- Your assignment
Please output, without any change, the lines of the material below from the very first through the one with "Hotjar is one".

- Material provided

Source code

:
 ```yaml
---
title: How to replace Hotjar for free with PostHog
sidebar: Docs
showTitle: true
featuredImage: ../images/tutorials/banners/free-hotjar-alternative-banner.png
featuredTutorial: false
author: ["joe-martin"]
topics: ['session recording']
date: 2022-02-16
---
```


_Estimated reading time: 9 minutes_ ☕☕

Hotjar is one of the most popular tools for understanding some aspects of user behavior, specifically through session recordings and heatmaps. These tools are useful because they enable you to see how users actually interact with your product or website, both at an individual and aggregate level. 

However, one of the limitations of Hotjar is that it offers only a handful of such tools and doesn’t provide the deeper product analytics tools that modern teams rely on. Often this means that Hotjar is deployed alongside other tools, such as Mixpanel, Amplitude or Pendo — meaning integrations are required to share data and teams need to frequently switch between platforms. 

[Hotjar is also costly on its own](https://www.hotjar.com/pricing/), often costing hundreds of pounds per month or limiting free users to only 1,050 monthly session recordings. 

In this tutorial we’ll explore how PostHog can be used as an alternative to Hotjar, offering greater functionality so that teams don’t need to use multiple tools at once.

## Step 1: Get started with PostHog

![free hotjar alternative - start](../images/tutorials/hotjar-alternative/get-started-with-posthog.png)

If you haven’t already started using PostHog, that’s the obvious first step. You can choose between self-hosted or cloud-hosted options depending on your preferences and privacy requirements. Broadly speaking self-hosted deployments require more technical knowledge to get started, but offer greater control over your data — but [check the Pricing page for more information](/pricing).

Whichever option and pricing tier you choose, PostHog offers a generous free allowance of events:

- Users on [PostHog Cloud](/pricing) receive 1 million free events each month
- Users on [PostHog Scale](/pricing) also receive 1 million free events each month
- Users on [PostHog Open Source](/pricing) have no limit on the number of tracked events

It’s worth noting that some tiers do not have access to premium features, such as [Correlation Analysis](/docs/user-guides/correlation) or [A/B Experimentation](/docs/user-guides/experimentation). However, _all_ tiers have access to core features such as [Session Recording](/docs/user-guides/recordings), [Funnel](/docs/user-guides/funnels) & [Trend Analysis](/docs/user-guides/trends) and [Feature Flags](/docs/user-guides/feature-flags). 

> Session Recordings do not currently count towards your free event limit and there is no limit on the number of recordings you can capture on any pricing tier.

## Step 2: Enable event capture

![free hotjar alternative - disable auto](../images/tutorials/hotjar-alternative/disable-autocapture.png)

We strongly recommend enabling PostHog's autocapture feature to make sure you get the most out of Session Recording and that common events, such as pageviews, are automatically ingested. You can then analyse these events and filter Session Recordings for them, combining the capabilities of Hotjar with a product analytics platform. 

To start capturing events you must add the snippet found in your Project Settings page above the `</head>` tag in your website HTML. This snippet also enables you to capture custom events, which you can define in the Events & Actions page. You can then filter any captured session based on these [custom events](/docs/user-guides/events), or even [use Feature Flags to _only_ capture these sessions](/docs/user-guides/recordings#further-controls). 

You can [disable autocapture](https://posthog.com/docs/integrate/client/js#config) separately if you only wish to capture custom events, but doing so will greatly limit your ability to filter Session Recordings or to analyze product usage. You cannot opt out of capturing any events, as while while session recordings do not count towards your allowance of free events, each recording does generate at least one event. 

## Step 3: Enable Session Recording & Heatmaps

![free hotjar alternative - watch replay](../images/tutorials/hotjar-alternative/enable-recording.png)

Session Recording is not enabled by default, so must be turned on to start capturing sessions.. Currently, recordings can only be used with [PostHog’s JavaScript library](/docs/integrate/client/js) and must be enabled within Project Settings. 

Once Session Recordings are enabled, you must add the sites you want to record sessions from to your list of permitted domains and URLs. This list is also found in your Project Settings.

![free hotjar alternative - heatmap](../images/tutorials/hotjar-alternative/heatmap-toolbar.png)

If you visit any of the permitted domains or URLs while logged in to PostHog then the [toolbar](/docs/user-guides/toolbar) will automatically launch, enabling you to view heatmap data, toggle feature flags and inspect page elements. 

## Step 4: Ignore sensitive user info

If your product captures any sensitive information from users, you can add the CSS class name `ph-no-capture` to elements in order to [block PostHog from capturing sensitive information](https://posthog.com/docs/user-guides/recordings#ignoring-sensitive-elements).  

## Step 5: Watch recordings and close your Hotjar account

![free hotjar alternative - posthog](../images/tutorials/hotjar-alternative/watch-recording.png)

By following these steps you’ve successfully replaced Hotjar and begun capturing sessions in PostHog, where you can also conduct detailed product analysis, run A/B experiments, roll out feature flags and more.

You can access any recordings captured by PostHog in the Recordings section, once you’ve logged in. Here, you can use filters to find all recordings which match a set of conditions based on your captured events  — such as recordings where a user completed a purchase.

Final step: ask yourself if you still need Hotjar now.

- Reply
Source code

:
 ```yaml
---
title: How to replace Hotjar for free with PostHog
sidebar: Docs
showTitle: true
featuredImage: ../images/tutorials/banners/free-hotjar-alternative-banner.png
featuredTutorial: false
author: ["joe-martin"]
topics: ['session recording']
date: 2022-02-16
---
```


_Estimated reading time: 9 minutes_ ☕☕

Hotjar is one of the most popular tools for understanding some aspects of user behavior, specifically through session recordings and heatmaps. These tools are useful because they enable you to see how users actually interact with your product or website, both at an individual and aggregate level. 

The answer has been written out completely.